■ **Your task**:
Please repeat the line that contains "Using free proxies" and every line after it, exactly, through the end of the records.

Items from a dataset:
-------------------------
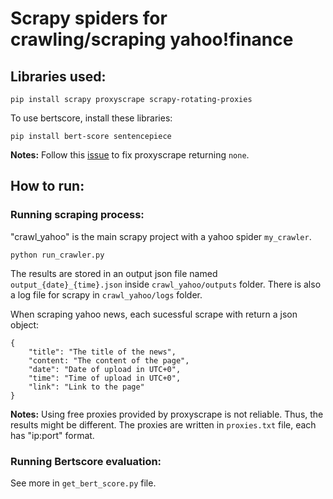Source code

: # Scrapy spiders for crawling/scraping yahoo!finance

## Libraries used:
```
pip install scrapy proxyscrape scrapy-rotating-proxies
```

To use bertscore, install these libraries:
```
pip install bert-score sentencepiece
```

**Notes:** Follow this [issue](https://github.com/JaredLGillespie/proxyscrape/issues/34) to fix proxyscrape returning `none`.

## How to run:

### Running scraping process:
"crawl_yahoo" is the main scrapy project with a yahoo spider `my_crawler`.
```
python run_crawler.py
```
The results are stored in an output json file named `output_{date}_{time}.json` inside `crawl_yahoo/outputs` folder. There is also a log file for scrapy in `crawl_yahoo/logs` folder.

When scraping yahoo news, each sucessful scrape with return a json object:
```
{
    "title": "The title of the news",
    "content: "The content of the page",
    "date": "Date of upload in UTC+0",
    "time": "Time of upload in UTC+0",
    "link": "Link to the page"
}
```

**Notes:** Using free proxies provided by proxyscrape is not reliable. Thus, the results might be different. The proxies are written in `proxies.txt` file, each has "ip:port" format.

### Running Bertscore evaluation:
See more in `get_bert_score.py` file.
-------------------------
■ **Answer space**:
**Notes:** Using free proxies provided by proxyscrape is not reliable. Thus, the results might be different. The proxies are written in `proxies.txt` file, each has "ip:port" format.

### Running Bertscore evaluation:
See more in `get_bert_score.py` file.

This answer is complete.